Theme number four was programming environments. I hesitate to use the term IDE, because it connotes a class of tools that is loved by some, reviled by others, and when you throw that term around, it seems to limit people’s imagination. I contributed to the Kickstarter for Light Table, so I definitely wanted to attend Chris Granger’s talk Behind the Mirror: The birth of Light Table. Chris gave a philosophical preamble before showing off the current version of Light Table. He demonstrated adding support for Git in a short amount of code, and went on to demonstrate a mode for developing games. He said that they are planning to release version 1 sometime in May, and that Light Table will be open source. I also learned that Kickstarter money is counted as revenue, so they have lost a significant amount of the donations to taxes, which is part of the reason that Kodawa participated in Y Combinator, and is trying to raise some money to get a bigger team.

Not long after the Light Table kickstarter, this video by Bret Victor made the rounds. It went really well with all the buzz about Light Table, and Alex Miller, the organizer of Strange Loop, went out and persuaded Bret to come and talk. Bret’s title was Taking off the Blindfold, and I found this to be a very well motivated talk. In the talk, Bret talked about the kinds of proerties that our programming tools should have. The talk was vey philosophical despite the appearance of a number of toy demos of environment features.

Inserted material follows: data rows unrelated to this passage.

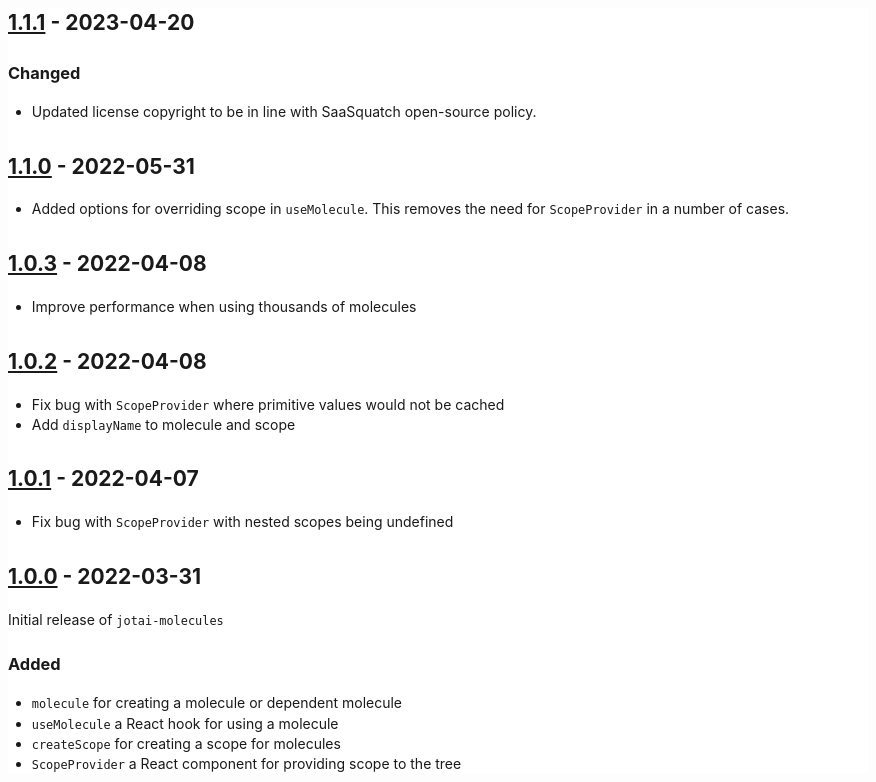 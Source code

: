 ## [1.1.1] - 2023-04-20

### Changed

- Updated license copyright to be in line with SaaSquatch open-source policy.

## [1.1.0] - 2022-05-31

- Added options for overriding scope in `useMolecule`. This removes the need for `ScopeProvider` in a number of cases.

## [1.0.3] - 2022-04-08

- Improve performance when using thousands of molecules

## [1.0.2] - 2022-04-08

- Fix bug with `ScopeProvider` where primitive values would not be cached
- Add `displayName` to molecule and scope

## [1.0.1] - 2022-04-07

- Fix bug with `ScopeProvider` with nested scopes being undefined

## [1.0.0] - 2022-03-31

Initial release of `jotai-molecules`

### Added

- `molecule` for creating a molecule or dependent molecule
- `useMolecule` a React hook for using a molecule
- `createScope` for creating a scope for molecules
- `ScopeProvider` a React component for providing scope to the tree

[unreleased]: https://github.com/saasquatch/jotai-molecules/compare/v2.1.4...HEAD
[2.1.4]: https://github.com/saasquatch/jotai-molecules/releases/tag/v2.1.4
[2.1.3]: https://github.com/saasquatch/jotai-molecules/releases/tag/v2.1.3
[2.1.2]: https://github.com/saasquatch/jotai-molecules/releases/tag/v2.1.2
[2.1.1]: https://github.com/saasquatch/jotai-molecules/releases/tag/v2.1.1
[2.1.0]: https://github.com/saasquatch/jotai-molecules/releases/tag/v2.1.0
[2.1.0-rc.2]: https://github.com/saasquatch/jotai-molecules/releases/tag/v2.1.0-rc.2
[2.1.0-rc.1]: https://github.com/saasquatch/jotai-molecules/releases/tag/v2.1.0-rc.1
[2.0.2]: https://github.com/saasquatch/jotai-molecules/releases/tag/v2.0.2
[2.0.1]: https://github.com/saasquatch/jotai-molecules/releases/tag/v2.0.1
[2.0.0]: https://github.com/saasquatch/jotai-molecules/releases/tag/v2.0.0
[1.1.1]: https://github.com/saasquatch/jotai-molecules/releases/tag/v1.1.1
[1.1.0]: https://github.com/saasquatch/jotai-molecules/releases/tag/v1.1.0
[1.0.3]: https://github.com/saasquatch/jotai-molecules/releases/tag/v1.0.3
[1.0.2]: https://github.com/saasquatch/jotai-molecules/releases/tag/v1.0.2
[1.0.1]: https://github.com/saasquatch/jotai-molecules/releases/tag/v1.0.1
[1.0.0]: https://github.com/saasquatch/jotai-molecules/releases/tag/v1.0.0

During both of these talks there was a lot of chatter. Some was harking back to the Smalltalk (but sadly, not the Lisp Machine) environments,while some questioned the value of a more visual style of tools (those emacs and vi graybeards). When I first got into computers I read book called “Interactive Programming Environments” and ever since i’ve always been wishing for better tools.   I am glad to see some experimentation come back into this space.

Some old friends are busy making hay in the Node.js and Javascript communities, and it probably horrifies theme that I have ClojureScript as a theme, but so be it. I went to two ClojureScript talks. One was David Nolen’s ClojureScript: Better Semantics at Low Prices!, which was really state of the union of ClojureScript. The second was Kevin Lynagh’s Building visual data driven UI’s with ClojureScript. Visualization is becoming more and more important and ClojureScript’s C2 library look really appealing.

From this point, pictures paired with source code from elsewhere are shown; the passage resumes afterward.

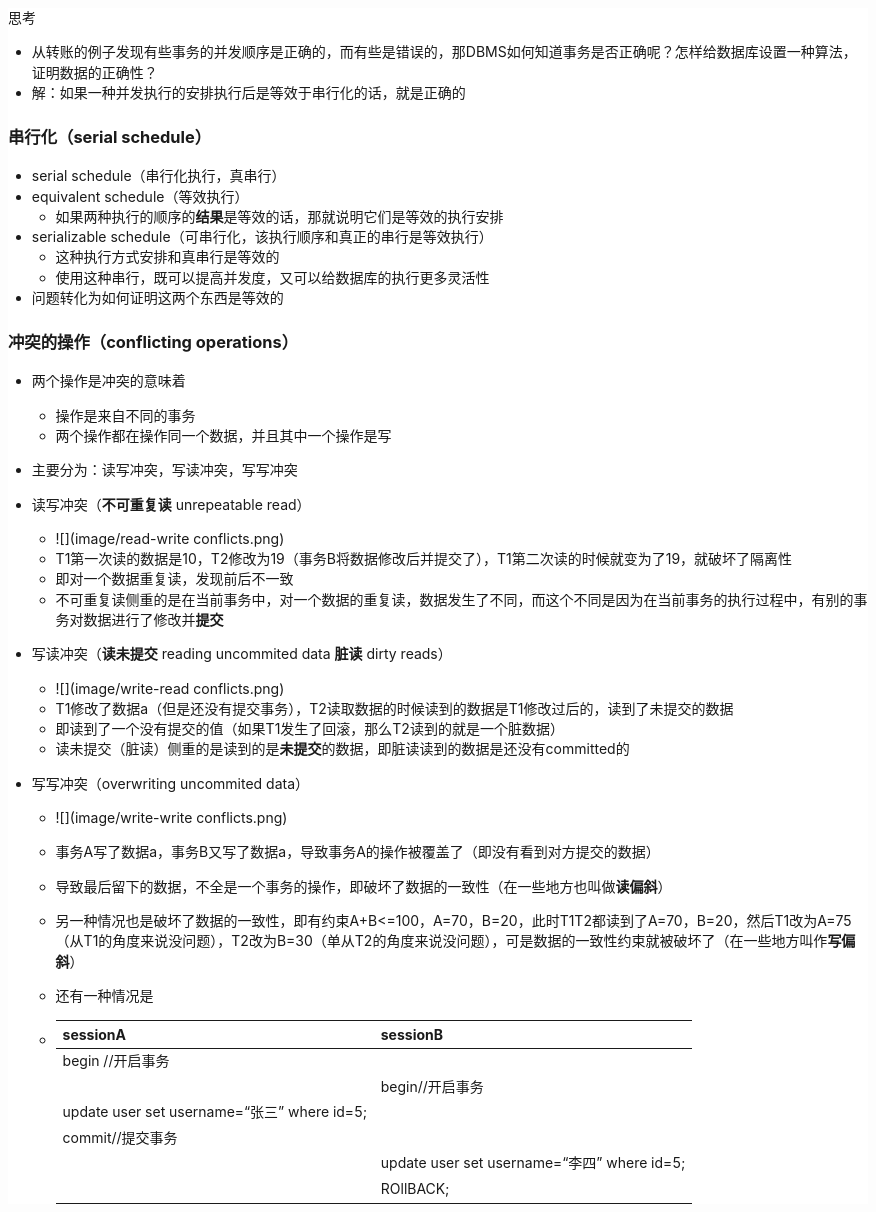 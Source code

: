 

思考

- 从转账的例子发现有些事务的并发顺序是正确的，而有些是错误的，那DBMS如何知道事务是否正确呢？怎样给数据库设置一种算法，证明数据的正确性？
- 解：如果一种并发执行的安排执行后是等效于串行化的话，就是正确的



### 串行化（serial schedule）

- serial schedule（串行化执行，真串行）
- equivalent schedule（等效执行）
  - 如果两种执行的顺序的**结果**是等效的话，那就说明它们是等效的执行安排
- serializable schedule（可串行化，该执行顺序和真正的串行是等效执行）
  - 这种执行方式安排和真串行是等效的
  - 使用这种串行，既可以提高并发度，又可以给数据库的执行更多灵活性
- 问题转化为如何证明这两个东西是等效的



### 冲突的操作（conflicting operations）

- 两个操作是冲突的意味着
  - 操作是来自不同的事务
  - 两个操作都在操作同一个数据，并且其中一个操作是写
  
- 主要分为：读写冲突，写读冲突，写写冲突

- 读写冲突（**不可重复读** unrepeatable read）
  - ![](image/read-write conflicts.png)
  - T1第一次读的数据是10，T2修改为19（事务B将数据修改后并提交了），T1第二次读的时候就变为了19，就破坏了隔离性
  - 即对一个数据重复读，发现前后不一致
  - 不可重复读侧重的是在当前事务中，对一个数据的重复读，数据发生了不同，而这个不同是因为在当前事务的执行过程中，有别的事务对数据进行了修改并**提交**
  
- 写读冲突（**读未提交** reading uncommited data **脏读** dirty reads）
  - ![](image/write-read conflicts.png)
  - T1修改了数据a（但是还没有提交事务），T2读取数据的时候读到的数据是T1修改过后的，读到了未提交的数据
  - 即读到了一个没有提交的值（如果T1发生了回滚，那么T2读到的就是一个脏数据）
  - 读未提交（脏读）侧重的是读到的是**未提交**的数据，即脏读读到的数据是还没有committed的
  
- 写写冲突（overwriting uncommited data）
  - ![](image/write-write conflicts.png)
  
  - 事务A写了数据a，事务B又写了数据a，导致事务A的操作被覆盖了（即没有看到对方提交的数据）
  
  - 导致最后留下的数据，不全是一个事务的操作，即破坏了数据的一致性（在一些地方也叫做**读偏斜**）
  
  - 另一种情况也是破坏了数据的一致性，即有约束A+B<=100，A=70，B=20，此时T1T2都读到了A=70，B=20，然后T1改为A=75（从T1的角度来说没问题），T2改为B=30（单从T2的角度来说没问题），可是数据的一致性约束就被破坏了（在一些地方叫作**写偏斜**）
  
  - 还有一种情况是
  
  - | sessionA                                    | sessionB                                    |
    | ------------------------------------------- | ------------------------------------------- |
    | begin //开启事务                            |                                             |
    |                                             | begin//开启事务                             |
    | update user set username=“张三” where id=5; |                                             |
    | commit//提交事务                            |                                             |
    |                                             | update user set username=“李四” where id=5; |
    |                                             | ROllBACK;                                   |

It’s fitting that the last them should be Javascript. Well, maybe. I went to two Javascript talks, and both of them were keynotes, so I didn’t actually choose them. But Javascript is so important these days that it really is a theme. In fact, it’s so much of a theme, that I’ve been going to Javascript conferences for the last 2 years. It’s been several years since I saw Lars Bak speak. His talk on Pushing the Limits of Web Browsers was in two parts. Or so I think. I arrived just as he was finishing the first part which seemed like an account of the major things that the V8 team has learned during their amazing journey of speeding up Javascript. The second part of his talk was about Dart. I didn’t know that Bak was the lead of the Dart project, but that doesn’t change how I feel about Dart. I see the language, I understand the rationale, and I just can’t get excited about it.   

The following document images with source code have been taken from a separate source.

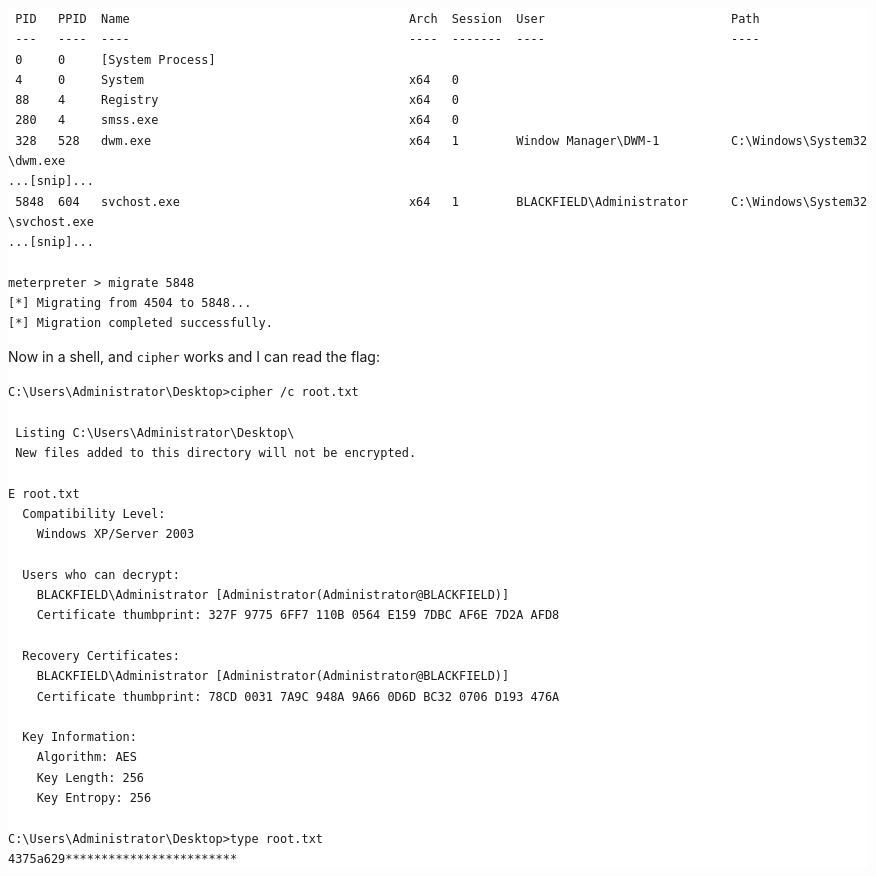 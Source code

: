      PID   PPID  Name                                       Arch  Session  User                          Path
     ---   ----  ----                                       ----  -------  ----                          ----
     0     0     [System Process]                                                                         
     4     0     System                                     x64   0                                      
     88    4     Registry                                   x64   0                                      
     280   4     smss.exe                                   x64   0                                      
     328   528   dwm.exe                                    x64   1        Window Manager\DWM-1          C:\Windows\System32\dwm.exe
    ...[snip]...
     5848  604   svchost.exe                                x64   1        BLACKFIELD\Administrator      C:\Windows\System32\svchost.exe
    ...[snip]...

    meterpreter > migrate 5848
    [*] Migrating from 4504 to 5848...
    [*] Migration completed successfully.



Now in a shell, and `cipher` works and I can read the flag:



    C:\Users\Administrator\Desktop>cipher /c root.txt

     Listing C:\Users\Administrator\Desktop\
     New files added to this directory will not be encrypted.

    E root.txt
      Compatibility Level:
        Windows XP/Server 2003

      Users who can decrypt:
        BLACKFIELD\Administrator [Administrator(Administrator@BLACKFIELD)]
        Certificate thumbprint: 327F 9775 6FF7 110B 0564 E159 7DBC AF6E 7D2A AFD8 

      Recovery Certificates:
        BLACKFIELD\Administrator [Administrator(Administrator@BLACKFIELD)]
        Certificate thumbprint: 78CD 0031 7A9C 948A 9A66 0D6D BC32 0706 D193 476A 

      Key Information:
        Algorithm: AES
        Key Length: 256
        Key Entropy: 256
        
    C:\Users\Administrator\Desktop>type root.txt
    4375a629************************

I’ve been to enough of those Javascript only talks to hear Brendan Eich talk about The State of Javascript. Brendan opened by giving a brief history of how Javascript got to be the way it is, and then launched into a list of the improvement coming in EcmaScript 6 (ES6). That was all well and good, and towards the end, after the ES6 stuff, he threw in some items that were new, like the sweet.js hygienic macro project, and the lljs typed JavaScript project. It seemed like this was a good update for this audience, who seemed unaware of all the goings on over in JavaScript land. From a PLT point of view, I guess that’s understandable, but at the same time, JavaScript is too important to ignore.

Final Thoughts

Strange Loop has grown to over 1000 people, much larger than when I attended in 2010 (I had to miss 2011). I think that Alex Miller is doing a great job of running the conference, and of finding interesting and timely speakers. This was definitely the best conference that I attended this year, and probably the last 2-3 years as well.